WHAT NEEDS TO BE DONE -
In your copy, repeat the records exactly and leave out the pictures.

Rendered images with source text -

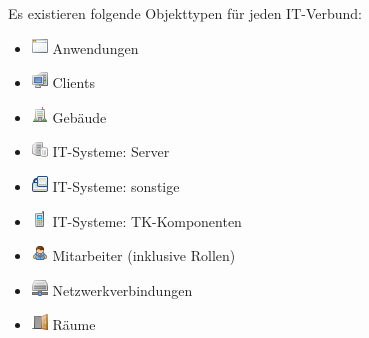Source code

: \documentclass[a4paper,10pt]{book}
\begin{document}
\newline
Es existieren folgende Objekttypen für jeden IT-Verbund:
\begin{itemize}
 \item \includegraphics[height=2ex]{Icon/Anwendung.png} Anwendungen
 \item \includegraphics[height=2ex]{Icon/Clients.png} Clients
 \item \includegraphics[height=2ex]{Icon/Gebaeude.png} Gebäude
 \item \includegraphics[height=2ex]{Icon/Server.png} IT-Systeme: Server
 \item \includegraphics[height=2ex]{Icon/Sonstige.png} IT-Systeme: sonstige
 \item \includegraphics[height=2ex]{Icon/Tk_komponenten.png} IT-Systeme: TK-Komponenten
 \item \includegraphics[height=2ex]{Icon/Mitarbeiter.png} Mitarbeiter (inklusive Rollen)
 \item \includegraphics[height=2ex]{Icon/Netzwerkverbindungen.png} Netzwerkverbindungen
 \item \includegraphics[height=2ex]{Icon/Raeume.png} Räume
\end{itemize}
\end{document}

RESULT OF THIS TASK -
Source code

: \documentclass[a4paper,10pt]{book}
\begin{document}
\newline
Es existieren folgende Objekttypen für jeden IT-Verbund:
\begin{itemize}
 \item \includegraphics[height=2ex]{Icon/Anwendung.png} Anwendungen
 \item \includegraphics[height=2ex]{Icon/Clients.png} Clients
 \item \includegraphics[height=2ex]{Icon/Gebaeude.png} Gebäude
 \item \includegraphics[height=2ex]{Icon/Server.png} IT-Systeme: Server
 \item \includegraphics[height=2ex]{Icon/Sonstige.png} IT-Systeme: sonstige
 \item \includegraphics[height=2ex]{Icon/Tk_komponenten.png} IT-Systeme: TK-Komponenten
 \item \includegraphics[height=2ex]{Icon/Mitarbeiter.png} Mitarbeiter (inklusive Rollen)
 \item \includegraphics[height=2ex]{Icon/Netzwerkverbindungen.png} Netzwerkverbindungen
 \item \includegraphics[height=2ex]{Icon/Raeume.png} Räume
\end{itemize}
\end{document}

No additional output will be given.